[Opening Supplied data section]
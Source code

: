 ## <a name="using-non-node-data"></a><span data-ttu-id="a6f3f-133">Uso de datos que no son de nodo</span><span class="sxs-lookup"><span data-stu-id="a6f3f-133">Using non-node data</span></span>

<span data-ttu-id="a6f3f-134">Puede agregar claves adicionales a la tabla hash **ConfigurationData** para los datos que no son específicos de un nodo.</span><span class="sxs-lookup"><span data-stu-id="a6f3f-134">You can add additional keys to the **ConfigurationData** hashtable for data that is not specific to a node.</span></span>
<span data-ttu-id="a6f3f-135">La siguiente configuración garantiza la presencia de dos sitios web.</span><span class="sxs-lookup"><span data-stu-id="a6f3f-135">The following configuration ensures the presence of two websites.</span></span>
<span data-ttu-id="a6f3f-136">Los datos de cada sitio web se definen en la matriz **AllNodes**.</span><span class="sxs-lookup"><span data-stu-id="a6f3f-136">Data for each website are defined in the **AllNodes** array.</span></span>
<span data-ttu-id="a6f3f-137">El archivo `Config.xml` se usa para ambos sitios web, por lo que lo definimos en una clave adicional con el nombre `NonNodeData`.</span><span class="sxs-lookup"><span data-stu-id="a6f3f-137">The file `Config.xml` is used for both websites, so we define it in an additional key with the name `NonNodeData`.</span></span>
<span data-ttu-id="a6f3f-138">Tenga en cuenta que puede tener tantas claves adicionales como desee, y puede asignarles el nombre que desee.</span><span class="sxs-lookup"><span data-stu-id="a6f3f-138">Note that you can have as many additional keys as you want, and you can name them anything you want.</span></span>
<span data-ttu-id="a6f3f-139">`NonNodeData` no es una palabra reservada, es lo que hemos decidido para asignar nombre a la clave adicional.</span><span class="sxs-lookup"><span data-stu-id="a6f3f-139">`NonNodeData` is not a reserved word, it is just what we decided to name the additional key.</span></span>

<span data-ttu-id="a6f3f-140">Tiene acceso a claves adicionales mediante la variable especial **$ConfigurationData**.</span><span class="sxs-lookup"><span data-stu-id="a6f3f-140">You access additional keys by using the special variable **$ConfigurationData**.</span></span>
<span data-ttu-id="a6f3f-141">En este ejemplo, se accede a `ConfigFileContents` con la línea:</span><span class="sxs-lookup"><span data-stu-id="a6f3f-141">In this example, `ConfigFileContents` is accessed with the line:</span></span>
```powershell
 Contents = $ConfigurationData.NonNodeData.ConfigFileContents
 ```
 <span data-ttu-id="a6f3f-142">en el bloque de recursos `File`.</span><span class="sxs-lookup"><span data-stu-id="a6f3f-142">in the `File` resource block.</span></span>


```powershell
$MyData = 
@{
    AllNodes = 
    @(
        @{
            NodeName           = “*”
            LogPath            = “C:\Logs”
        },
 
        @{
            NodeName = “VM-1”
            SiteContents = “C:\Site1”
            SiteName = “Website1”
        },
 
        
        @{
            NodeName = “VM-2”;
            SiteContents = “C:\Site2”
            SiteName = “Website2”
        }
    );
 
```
[Closing Supplied data section]
**Activity**
If a line in the records above holds the string "claves", copy it.

**Final answer**
<span data-ttu-id="a6f3f-134">Puede agregar claves adicionales a la tabla hash **ConfigurationData** para los datos que no son específicos de un nodo.</span><span class="sxs-lookup"><span data-stu-id="a6f3f-134">You can add additional keys to the **ConfigurationData** hashtable for data that is not specific to a node.</span></span>
<span data-ttu-id="a6f3f-138">Tenga en cuenta que puede tener tantas claves adicionales como desee, y puede asignarles el nombre que desee.</span><span class="sxs-lookup"><span data-stu-id="a6f3f-138">Note that you can have as many additional keys as you want, and you can name them anything you want.</span></span>
<span data-ttu-id="a6f3f-140">Tiene acceso a claves adicionales mediante la variable especial **$ConfigurationData**.</span><span class="sxs-lookup"><span data-stu-id="a6f3f-140">You access additional keys by using the special variable **$ConfigurationData**.</span></span>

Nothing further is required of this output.